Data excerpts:
_ _ _

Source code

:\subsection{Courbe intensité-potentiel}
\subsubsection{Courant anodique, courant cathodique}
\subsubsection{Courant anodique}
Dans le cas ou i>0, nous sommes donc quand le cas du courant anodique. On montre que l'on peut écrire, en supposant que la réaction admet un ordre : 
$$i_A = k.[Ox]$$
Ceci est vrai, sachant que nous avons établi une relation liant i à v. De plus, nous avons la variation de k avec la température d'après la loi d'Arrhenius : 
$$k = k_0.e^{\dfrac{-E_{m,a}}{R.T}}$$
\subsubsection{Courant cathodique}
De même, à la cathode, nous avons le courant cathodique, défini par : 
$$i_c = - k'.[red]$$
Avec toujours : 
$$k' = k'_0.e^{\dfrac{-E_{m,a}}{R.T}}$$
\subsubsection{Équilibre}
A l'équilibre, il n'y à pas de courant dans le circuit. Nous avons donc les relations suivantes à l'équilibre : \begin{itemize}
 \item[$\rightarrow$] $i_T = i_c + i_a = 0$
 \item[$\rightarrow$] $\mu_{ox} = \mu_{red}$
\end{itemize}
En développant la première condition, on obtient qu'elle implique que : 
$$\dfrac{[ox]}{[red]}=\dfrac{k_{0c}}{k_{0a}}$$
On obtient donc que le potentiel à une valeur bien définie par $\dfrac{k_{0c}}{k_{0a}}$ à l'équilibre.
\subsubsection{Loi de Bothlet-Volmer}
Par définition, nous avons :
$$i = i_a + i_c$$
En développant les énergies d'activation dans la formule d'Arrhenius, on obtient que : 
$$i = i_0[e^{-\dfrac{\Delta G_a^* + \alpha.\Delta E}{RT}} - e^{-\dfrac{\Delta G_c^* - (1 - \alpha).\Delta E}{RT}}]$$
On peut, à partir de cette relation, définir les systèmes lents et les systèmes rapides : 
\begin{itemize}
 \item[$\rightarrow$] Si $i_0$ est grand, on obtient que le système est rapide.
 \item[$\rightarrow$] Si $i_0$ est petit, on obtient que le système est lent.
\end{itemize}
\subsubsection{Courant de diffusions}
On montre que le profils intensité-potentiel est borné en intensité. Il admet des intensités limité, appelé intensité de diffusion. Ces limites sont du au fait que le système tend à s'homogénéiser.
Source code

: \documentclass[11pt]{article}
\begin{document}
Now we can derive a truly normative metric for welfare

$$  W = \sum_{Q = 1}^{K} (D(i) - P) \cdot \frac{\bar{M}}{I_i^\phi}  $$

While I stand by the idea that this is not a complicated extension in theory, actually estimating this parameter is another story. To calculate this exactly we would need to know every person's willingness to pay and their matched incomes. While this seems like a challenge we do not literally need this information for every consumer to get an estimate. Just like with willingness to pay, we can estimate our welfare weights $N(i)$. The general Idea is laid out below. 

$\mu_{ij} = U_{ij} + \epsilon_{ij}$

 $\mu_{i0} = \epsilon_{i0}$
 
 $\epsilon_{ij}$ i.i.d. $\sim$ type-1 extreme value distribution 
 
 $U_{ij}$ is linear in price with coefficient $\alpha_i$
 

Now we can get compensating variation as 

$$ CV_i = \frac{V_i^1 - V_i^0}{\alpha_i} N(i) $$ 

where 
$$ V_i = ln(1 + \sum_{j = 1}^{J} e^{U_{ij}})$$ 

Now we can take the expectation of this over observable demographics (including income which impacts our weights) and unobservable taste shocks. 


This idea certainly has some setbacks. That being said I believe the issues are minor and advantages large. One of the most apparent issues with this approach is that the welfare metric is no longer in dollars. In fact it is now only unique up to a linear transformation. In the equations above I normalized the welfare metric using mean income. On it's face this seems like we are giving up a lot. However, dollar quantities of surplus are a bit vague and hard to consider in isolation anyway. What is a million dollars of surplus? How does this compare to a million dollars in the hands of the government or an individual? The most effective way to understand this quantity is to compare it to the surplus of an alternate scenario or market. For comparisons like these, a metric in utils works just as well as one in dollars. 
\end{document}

_ _ _

● **What the task asks**: What you need to do is repeat every record above exactly.

● **Answer for this exercise**:
Source code

:\subsection{Courbe intensité-potentiel}
\subsubsection{Courant anodique, courant cathodique}
\subsubsection{Courant anodique}
Dans le cas ou i>0, nous sommes donc quand le cas du courant anodique. On montre que l'on peut écrire, en supposant que la réaction admet un ordre : 
$$i_A = k.[Ox]$$
Ceci est vrai, sachant que nous avons établi une relation liant i à v. De plus, nous avons la variation de k avec la température d'après la loi d'Arrhenius : 
$$k = k_0.e^{\dfrac{-E_{m,a}}{R.T}}$$
\subsubsection{Courant cathodique}
De même, à la cathode, nous avons le courant cathodique, défini par : 
$$i_c = - k'.[red]$$
Avec toujours : 
$$k' = k'_0.e^{\dfrac{-E_{m,a}}{R.T}}$$
\subsubsection{Équilibre}
A l'équilibre, il n'y à pas de courant dans le circuit. Nous avons donc les relations suivantes à l'équilibre : \begin{itemize}
 \item[$\rightarrow$] $i_T = i_c + i_a = 0$
 \item[$\rightarrow$] $\mu_{ox} = \mu_{red}$
\end{itemize}
En développant la première condition, on obtient qu'elle implique que : 
$$\dfrac{[ox]}{[red]}=\dfrac{k_{0c}}{k_{0a}}$$
On obtient donc que le potentiel à une valeur bien définie par $\dfrac{k_{0c}}{k_{0a}}$ à l'équilibre.
\subsubsection{Loi de Bothlet-Volmer}
Par définition, nous avons :
$$i = i_a + i_c$$
En développant les énergies d'activation dans la formule d'Arrhenius, on obtient que : 
$$i = i_0[e^{-\dfrac{\Delta G_a^* + \alpha.\Delta E}{RT}} - e^{-\dfrac{\Delta G_c^* - (1 - \alpha).\Delta E}{RT}}]$$
On peut, à partir de cette relation, définir les systèmes lents et les systèmes rapides : 
\begin{itemize}
 \item[$\rightarrow$] Si $i_0$ est grand, on obtient que le système est rapide.
 \item[$\rightarrow$] Si $i_0$ est petit, on obtient que le système est lent.
\end{itemize}
\subsubsection{Courant de diffusions}
On montre que le profils intensité-potentiel est borné en intensité. Il admet des intensités limité, appelé intensité de diffusion. Ces limites sont du au fait que le système tend à s'homogénéiser.
Source code

: \documentclass[11pt]{article}
\begin{document}
Now we can derive a truly normative metric for welfare

$$  W = \sum_{Q = 1}^{K} (D(i) - P) \cdot \frac{\bar{M}}{I_i^\phi}  $$

While I stand by the idea that this is not a complicated extension in theory, actually estimating this parameter is another story. To calculate this exactly we would need to know every person's willingness to pay and their matched incomes. While this seems like a challenge we do not literally need this information for every consumer to get an estimate. Just like with willingness to pay, we can estimate our welfare weights $N(i)$. The general Idea is laid out below. 

$\mu_{ij} = U_{ij} + \epsilon_{ij}$

 $\mu_{i0} = \epsilon_{i0}$
 
 $\epsilon_{ij}$ i.i.d. $\sim$ type-1 extreme value distribution 
 
 $U_{ij}$ is linear in price with coefficient $\alpha_i$
 

Now we can get compensating variation as 

$$ CV_i = \frac{V_i^1 - V_i^0}{\alpha_i} N(i) $$ 

where 
$$ V_i = ln(1 + \sum_{j = 1}^{J} e^{U_{ij}})$$ 

Now we can take the expectation of this over observable demographics (including income which impacts our weights) and unobservable taste shocks. 


This idea certainly has some setbacks. That being said I believe the issues are minor and advantages large. One of the most apparent issues with this approach is that the welfare metric is no longer in dollars. In fact it is now only unique up to a linear transformation. In the equations above I normalized the welfare metric using mean income. On it's face this seems like we are giving up a lot. However, dollar quantities of surplus are a bit vague and hard to consider in isolation anyway. What is a million dollars of surplus? How does this compare to a million dollars in the hands of the government or an individual? The most effective way to understand this quantity is to compare it to the surplus of an alternate scenario or market. For comparisons like these, a metric in utils works just as well as one in dollars. 
\end{document}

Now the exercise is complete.